The government’s attempts to monetise a portion of the shares held by the Specified Undertaking of UTI (SUUTI) appears to be gathering steam. The finance ministry is considering a proposal to sell some shares of ITC, Axis Bank and Larsen & Toubro, held by SUUTI - the restructured unit of the erstwhile UTI - as the government rushes to meet its disinvestment target for the current financial year.
The proposal involves selling stake through an offer for sale (OFS) in Axis Bank. It could also look at the possibility of creating a basket of the three stocks and sell it through the secondary market. Sources said these proposals were still on the drawing board and the ministry was yet to take a decision on the matter.
It is also not clear whether the ministry is planning such a stake sale in the current financial year or later, but sources said it was unlikely to rush into trimming SUUTI’s holdings in these three stocks, especially ITC and L&T, which did not have majority shareholders.
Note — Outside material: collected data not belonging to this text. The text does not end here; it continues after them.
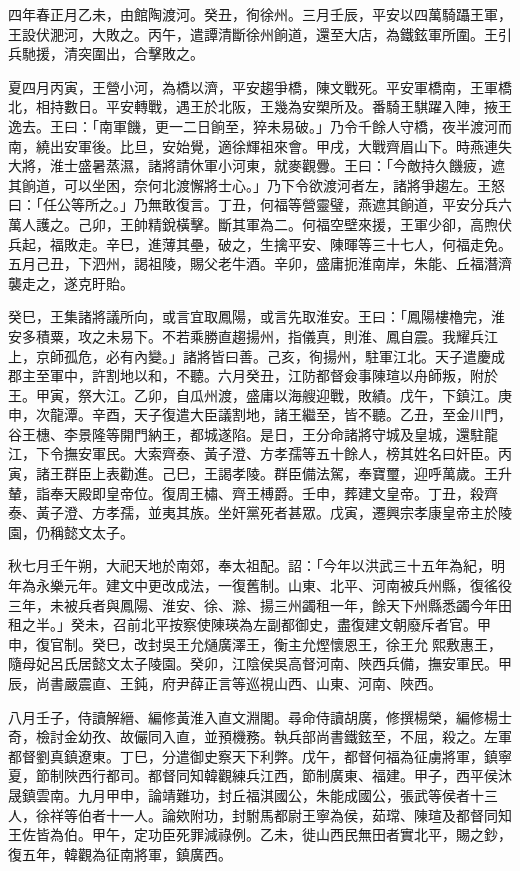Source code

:\begin{pinyinscope}
四年春正月乙未，由館陶渡河。癸丑，徇徐州。三月壬辰，平安以四萬騎躡王軍，王設伏淝河，大敗之。丙午，遣譚清斷徐州餉道，還至大店，為鐵鉉軍所圍。王引兵馳援，清突圍出，合擊敗之。

夏四月丙寅，王營小河，為橋以濟，平安趨爭橋，陳文戰死。平安軍橋南，王軍橋北，相持數日。平安轉戰，遇王於北阪，王幾為安槊所及。番騎王騏躍入陣，掖王逸去。王曰：「南軍饑，更一二日餉至，猝未易破。」乃令千餘人守橋，夜半渡河而南，繞出安軍後。比旦，安始覺，適徐輝祖來會。甲戌，大戰齊眉山下。時燕連失大將，淮士盛暑蒸濕，諸將請休軍小河東，就麥觀釁。王曰：「今敵持久饑疲，遮其餉道，可以坐困，奈何北渡懈將士心。」乃下令欲渡河者左，諸將爭趨左。王怒曰：「任公等所之。」乃無敢復言。丁丑，何福等營靈璧，燕遮其餉道，平安分兵六萬人護之。己卯，王帥精銳橫擊。斷其軍為二。何福空壁來援，王軍少卻，高煦伏兵起，福敗走。辛巳，進薄其壘，破之，生擒平安、陳暉等三十七人，何福走免。五月己丑，下泗州，謁祖陵，賜父老牛酒。辛卯，盛庸扼淮南岸，朱能、丘福潛濟襲走之，遂克盱貽。

癸巳，王集諸將議所向，或言宜取鳳陽，或言先取淮安。王曰：「鳳陽樓櫓完，淮安多積粟，攻之未易下。不若乘勝直趨揚州，指儀真，則淮、鳳自震。我耀兵江上，京師孤危，必有內變。」諸將皆曰善。己亥，徇揚州，駐軍江北。天子遣慶成郡主至軍中，許割地以和，不聽。六月癸丑，江防都督僉事陳瑄以舟師叛，附於王。甲寅，祭大江。乙卯，自瓜州渡，盛庸以海艘迎戰，敗績。戊午，下鎮江。庚申，次龍潭。辛酉，天子復遣大臣議割地，諸王繼至，皆不聽。乙丑，至金川門，谷王橞、李景隆等開門納王，都城遂陷。是日，王分命諸將守城及皇城，還駐龍江，下令撫安軍民。大索齊泰、黃子澄、方孝孺等五十餘人，榜其姓名曰奸臣。丙寅，諸王群臣上表勸進。己巳，王謁孝陵。群臣備法駕，奉寶璽，迎呼萬歲。王升輦，詣奉天殿即皇帝位。復周王橚、齊王榑爵。壬申，葬建文皇帝。丁丑，殺齊泰、黃子澄、方孝孺，並夷其族。坐奸黨死者甚眾。戊寅，遷興宗孝康皇帝主於陵園，仍稱懿文太子。

秋七月壬午朔，大祀天地於南郊，奉太祖配。詔：「今年以洪武三十五年為紀，明年為永樂元年。建文中更改成法，一復舊制。山東、北平、河南被兵州縣，復徭役三年，未被兵者與鳳陽、淮安、徐、滁、揚三州蠲租一年，餘天下州縣悉蠲今年田租之半。」癸未，召前北平按察使陳瑛為左副都御史，盡復建文朝廢斥者官。甲申，復官制。癸巳，改封吳王允熥廣澤王，衡主允熞懷恩王，徐王允熙敷惠王，隨母妃呂氏居懿文太子陵園。癸卯，江陰侯吳高督河南、陜西兵備，撫安軍民。甲辰，尚書嚴震直、王鈍，府尹薛正言等巡視山西、山東、河南、陜西。

八月壬子，侍讀解縉、編修黃淮入直文淵閣。尋命侍讀胡廣，修撰楊榮，編修楊士奇，檢討金幼孜、故儼同入直，並預機務。執兵部尚書鐵鉉至，不屈，殺之。左軍都督劉真鎮遼東。丁巳，分遣御史察天下利弊。戊午，都督何福為征虜將軍，鎮寧夏，節制陜西行都司。都督同知韓觀練兵江西，節制廣東、福建。甲子，西平侯沐晟鎮雲南。九月甲申，論靖難功，封丘福淇國公，朱能成國公，張武等侯者十三人，徐祥等伯者十一人。論欸附功，封駙馬都尉王寧為侯，茹瑺、陳瑄及都督同知王佐皆為伯。甲午，定功臣死罪減祿例。乙未，徙山西民無田者實北平，賜之鈔，復五年，韓觀為征南將軍，鎮廣西。


\end{pinyinscope}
SUUTI, created in 2002 after the then UTI was wound up following the US 64 fiasco, owns 11.54 per cent in ITC, 23.6 per cent in Axis Bank and 8.3 per cent in L&T. The government had split UTI into two - the existing UTI Mutual Fund and SUUTI. The latter held the assets and liabilities of the schemes of the original UTI and was taken over by the government. The total value of SUUTI’s holding in the three stocks was a little over Rs 47,000 crore on Monday.
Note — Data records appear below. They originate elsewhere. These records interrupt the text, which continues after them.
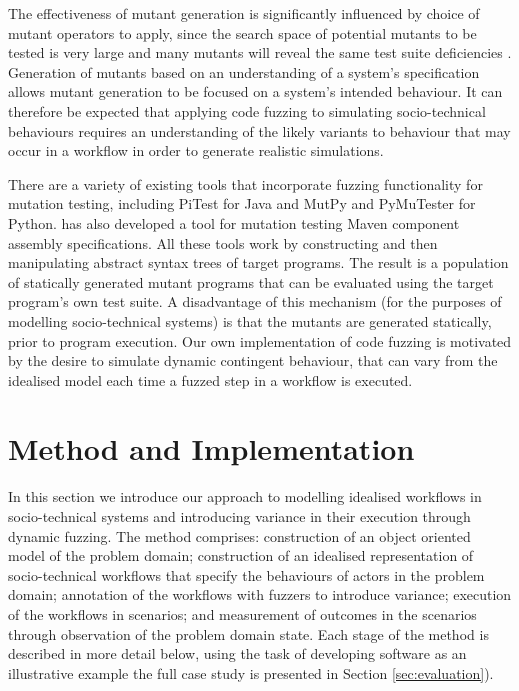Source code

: \documentclass{sig-alternate}
\begin{document}
The effectiveness of mutant generation is significantly influenced by choice of
mutant operators to apply, since the search space of potential mutants to be
tested is very large and many mutants will reveal the same test suite
deficiencies \citep{takanen08fuzzing}.  Generation of mutants based on an
understanding of a system's specification allows mutant generation to be focused
on a system's intended behaviour.  It can therefore be expected that applying
code fuzzing to simulating socio-technical behaviours requires an understanding
of the likely variants to behaviour that may occur in a workflow in order to
generate realistic simulations.

There are a variety of existing tools that incorporate fuzzing functionality for
mutation testing, including PiTest \citep{coles14pitest} for Java and MutPy
\citep{mutpy26} and PyMuTester \citep{pymuttester} for Python.
\citet{storer15ringneck-repos} has also developed a tool for mutation testing
Maven component assembly specifications. All these tools work by constructing
and then manipulating abstract syntax trees of target programs.  The result is a
population of statically generated mutant programs that can be evaluated using
the target program's own test suite.  A disadvantage of this mechanism (for the
purposes of modelling socio-technical systems) is that the mutants are generated
statically, prior to program execution.  Our own implementation of code fuzzing
is motivated by the desire to simulate dynamic contingent behaviour, that can
vary from the idealised model each time a fuzzed step in a workflow is executed.



\section{Method and Implementation}
\label{sec:fuzzi-moss}


In this section we introduce our approach to modelling idealised workflows in
socio-technical systems and introducing variance in their execution through
dynamic fuzzing. The method comprises: construction of an object oriented model
of the problem domain; construction of an idealised representation of
socio-technical workflows that specify the behaviours of actors in the problem
domain; annotation of the workflows with fuzzers to introduce variance;
execution of the workflows in scenarios; and measurement of outcomes in the
scenarios through observation of the problem domain state. Each stage of the
method is described in more detail below, using the task of developing software
as an illustrative example the full case study is presented in Section
\ref{sec:evaluation}).
\end{document}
If the government opts for an OFS only in Axis Bank, it could look at raising between $500 million and $1 billion (Rs 2,750 crore and Rs 5,500 crore). In the case of a secondary-market sale option for a basket of three stocks, the target could be in the range of $1 billion to $2 billion (Rs 5,500 crore to Rs 11,000 crore), said a source.
The government, which has a disinvestment target of Rs 30,000 crore for this financial year, has raised almost Rs 7,000 crore by selling stakes in NMDC and Hindustan Copper. Over the next couple of weeks, it aims to raise Rs 14,700 crore by selling stakes in National Thermal Power Corporation (Rs 12,000 crore) and Oil India (Rs 2,700 crore)
In 2011, the government had planned to pledge shareholdings of SUUTI to buy shares of state-owned companies in its attempts to meet the disinvestment target.
The chief investment officer of a large private mutual fund said the plan to sell stakes in SUUTI was better than pledging those to cut fiscal deficit.
“If the government sells stakes, it will be taken positively by the markets. Quality stocks will come into the market and highlight the government’s resolve to control fiscal deficit. Pledging is nothing but financial engineering,” said the mutual fund’s chief investment officer asking not to be named.